Our 2 year old sheltie eats TOTW and gets 1/2 cup a day. He's 20lbs. He's a very active dog too. 

Our collie puppy of 15 weeks gets 3 cups of TOTW a day. When she's an adult she will likely eat 2 cups and should weigh in around 60-65lbs. 

I would cut back a little on your feeding.


----------



## Puptart (Jan 25, 2011)

The amounts i listen with the exception of 1/3 in the morning and 1/3 in the evening were what the site recommended and not what I was feeding them


----------



## Tarous (Aug 17, 2011)

Well it depends on dog that how much they want to eat. In my opinion you should give food to your dog three times in a day. Three times meal is enough.


----------



## kafkabeetle (Dec 4, 2009)

Tarous said:


> Well it depends on dog that how much they want to eat. In my opinion you should give food to your dog three times in a day. Three times meal is enough.


In general I wouldn't use how much my dog wanted to eat as a gauge for how much to feed. I think most dogs would end up overweight if they were allowed to just eat as much as they desired. And it's fine to feed your dog 3 times a day but I don't think that's some magic number. Many dogs do fine with just one or two meals and I think it just comes down to personal preference.


----------



## cshellenberger (Dec 2, 2006)

Tarous said:


> Well it depends on dog that how much they want to eat. In my opinion you should give food to your dog three times in a day. Three times meal is enough.


Healthy adult dogs should never be fed more than twice a day.


----------



## Willowy (Dec 10, 2007)

cshellenberger said:


> Healthy adult dogs should never be fed more than twice a day.


Is there a reason why "never"? I always figured it depended on the owner's schedule and preferences. 

Of course I know twice a day is fine for adult dogs but is there really any harm in giving your dog "lunch" if you want to?


----------



## cshellenberger (Dec 2, 2006)

I should have qualified it by saying fed kibble as raw is often fed in more servings as it digests faster (to my understanding). Kibble takes a LONG time to leave the stomach therefore feeding more frequently could cause digestive problems and obesity even if fed the reccomended amount, also in deep chested dogs feeding more frequently could increase the chance of bloat.


----------



## Polywoggy (Mar 7, 2011)

cshellenberger said:


> ... in deep chested dogs feeding more frequently could increase the chance of bloat.


 I wasn't aware of that. The Standard Poodle I'm wanting next has a much higher incidence of this than the Golden I am used to.
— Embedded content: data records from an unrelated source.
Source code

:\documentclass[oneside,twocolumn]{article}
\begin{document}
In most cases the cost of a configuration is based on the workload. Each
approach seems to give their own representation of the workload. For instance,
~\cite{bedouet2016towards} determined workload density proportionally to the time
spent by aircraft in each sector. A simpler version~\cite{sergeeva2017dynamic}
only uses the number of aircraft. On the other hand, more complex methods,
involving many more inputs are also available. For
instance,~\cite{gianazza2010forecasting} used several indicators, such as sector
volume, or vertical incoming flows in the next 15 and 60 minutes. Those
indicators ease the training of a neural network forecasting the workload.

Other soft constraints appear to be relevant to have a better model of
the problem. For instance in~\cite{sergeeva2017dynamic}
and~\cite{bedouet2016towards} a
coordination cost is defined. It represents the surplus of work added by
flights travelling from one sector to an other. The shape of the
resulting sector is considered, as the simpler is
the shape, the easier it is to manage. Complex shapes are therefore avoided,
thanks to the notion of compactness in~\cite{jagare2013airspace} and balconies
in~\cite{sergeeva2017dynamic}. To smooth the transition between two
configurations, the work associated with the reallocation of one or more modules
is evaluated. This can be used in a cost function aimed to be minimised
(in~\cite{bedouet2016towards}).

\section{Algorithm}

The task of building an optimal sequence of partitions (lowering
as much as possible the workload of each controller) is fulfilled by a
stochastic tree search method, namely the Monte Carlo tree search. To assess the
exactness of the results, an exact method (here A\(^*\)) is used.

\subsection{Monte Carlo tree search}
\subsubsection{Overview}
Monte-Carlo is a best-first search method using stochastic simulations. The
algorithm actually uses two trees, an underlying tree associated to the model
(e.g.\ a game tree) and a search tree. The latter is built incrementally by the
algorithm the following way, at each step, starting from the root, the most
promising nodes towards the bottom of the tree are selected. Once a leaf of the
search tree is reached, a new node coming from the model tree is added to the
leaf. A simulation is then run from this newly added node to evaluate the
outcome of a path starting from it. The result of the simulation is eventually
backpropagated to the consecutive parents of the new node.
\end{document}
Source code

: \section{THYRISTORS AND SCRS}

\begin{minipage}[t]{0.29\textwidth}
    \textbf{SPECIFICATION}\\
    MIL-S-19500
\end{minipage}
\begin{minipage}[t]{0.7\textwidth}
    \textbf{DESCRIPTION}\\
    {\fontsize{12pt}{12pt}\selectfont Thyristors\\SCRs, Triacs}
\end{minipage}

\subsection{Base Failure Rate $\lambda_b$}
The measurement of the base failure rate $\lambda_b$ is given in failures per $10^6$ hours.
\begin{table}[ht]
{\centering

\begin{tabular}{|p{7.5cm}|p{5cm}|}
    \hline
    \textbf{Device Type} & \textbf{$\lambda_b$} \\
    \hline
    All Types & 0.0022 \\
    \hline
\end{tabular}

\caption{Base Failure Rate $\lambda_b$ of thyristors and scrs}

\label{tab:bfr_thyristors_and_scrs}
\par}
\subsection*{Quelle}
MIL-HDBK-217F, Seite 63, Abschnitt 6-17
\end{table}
I've always feed Willow 2 main meals, but allowed frequent snacking since she has always been trim. Should the snacking be discouraged in deep chested dogs?


----------



## Willowy (Dec 10, 2007)

I always thought it was infrequent large meals (like feeding once a day) that increased the chance of bloat. I've never heard of problems or obesity caused by frequent small meals (as long as the total amount isn't increased). I know the causes of bloat aren't really known, but if I ever get a bloat-prone breed I think my head will explode from all the conflicting information!


----------



## cshellenberger (Dec 2, 2006)

Polywoggy said:


> I wasn't aware of that. The Standard Poodle I'm wanting next has a much higher incidence of this than the Golden I am used to. I've always feed Willow 2 main meals, but allowed frequent snacking since she has always been trim. Should the snacking be discouraged in deep chested dogs?


Snacking (and training treats) are fine, especailly if the snack is raw foods (an RMB for teeth or raw fruits and veggies), just not a MEAL. 

Willow, I've heard too frequent and too few can both cause bloat, I feed twice a day for both my dogs and I do NOT use raised bowls (which I've also heard contradicting information on). The only time I'd feed three kibble meals is to a pup or a dog that has acid reflux isues and then I'd be sure to space the meals at 8 hours apart (the amount of time it takes to empty the stomach).


----------